There is no victory. There’s always loss.

This is his surrender.

This is her surrender.

Her heart is saying, Enough, enough, enough. I give.

And she expects her heart to stop beating.

She’s lost too much.

And she knows that out there, she will find Bradwell’s body. It will hit her again and again that he’s dead. How many blows can she take?

But her heart beats in her chest and keeps beating.

It beats her back to life.

Her own heart will not surrender.

And so this isn’t the end.

This is only another start.

She stops and looks back over her shoulder. Walking through the black snow toward her are Beckley, carrying her grandfather, alive after all, on his back, and Lyda and the baby inside of her, protected under her handmade armor. She turns back to El Capitan. He staggers to his feet, Helmud weighty on his back, and walks toward Pressia. He hugs her. When they were in the fog surrounded by creatures they thought would kill them, El Capitan said, If you were the person standing there with me, I’d always, always stay. This is the promise she needs to believe in. Stand with me. Stay.

This is her family now.

She and El Capitan and Helmud turn and look at the Pures who are heading into the fields, the green soy leaves shimmering around their ankles. They’re pale and wide-eyed, moving like timid ghosts toward the broken edge of their world.

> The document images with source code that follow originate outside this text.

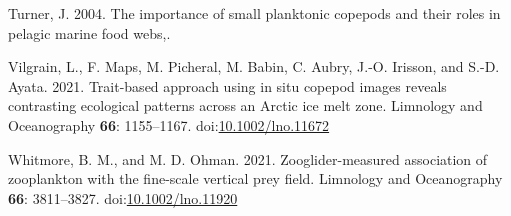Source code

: \documentclass[
  letterpaper,
  DIV=11,
  numbers=noendperiod]{scrartcl}
\newlength{\cslhangindent}
\newlength{\cslentryspacingunit} %
\newenvironment{CSLReferences}[2] %
 {%
  \setlength{\parindent}{0pt}
  \ifodd #1
  \let\oldpar\par
  \def\par{\hangindent=\cslhangindent\oldpar}
  \fi
  \setlength{\parskip}{#2\cslentryspacingunit}
 }%
 {}
\begin{document}
\begin{CSLReferences}{1}{0}
\leavevmode{}%
Turner, J. 2004. The importance of small planktonic copepods and their
roles in pelagic marine food webs,.

\leavevmode{}%
Vilgrain, L., F. Maps, M. Picheral, M. Babin, C. Aubry, J.-O. Irisson,
and S.-D. Ayata. 2021. Trait-based approach using in situ copepod images
reveals contrasting ecological patterns across an Arctic ice melt zone.
Limnology and Oceanography \textbf{66}: 1155--1167.
doi:\href{https://doi.org/10.1002/lno.11672}{10.1002/lno.11672}

\leavevmode{}%
Whitmore, B. M., and M. D. Ohman. 2021. Zooglider-measured association
of zooplankton with the fine-scale vertical prey field. Limnology and
Oceanography \textbf{66}: 3811--3827.
doi:\href{https://doi.org/10.1002/lno.11920}{10.1002/lno.11920}

\end{CSLReferences}
\end{document}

Somewhere, Partridge and Iralene are sitting at a table in a fake kitchen swollen bright with fake sunlight—while batteries inside of orbs are slowly winding down. If people come after them, she hopes that they’ll at least fight. This is the final bit of faith that she must have in him.

But she’s chosen this truth—grotesquely beautiful and beautifully grotesque—this world.

“What are we going to do now?” El Capitan whispers.

“What now?” Helmud says.

“No more blood,” Pressia says.

Her heart beats and beats and beats—each time like a detonation in her own chest—and every moment from here on out is a new world.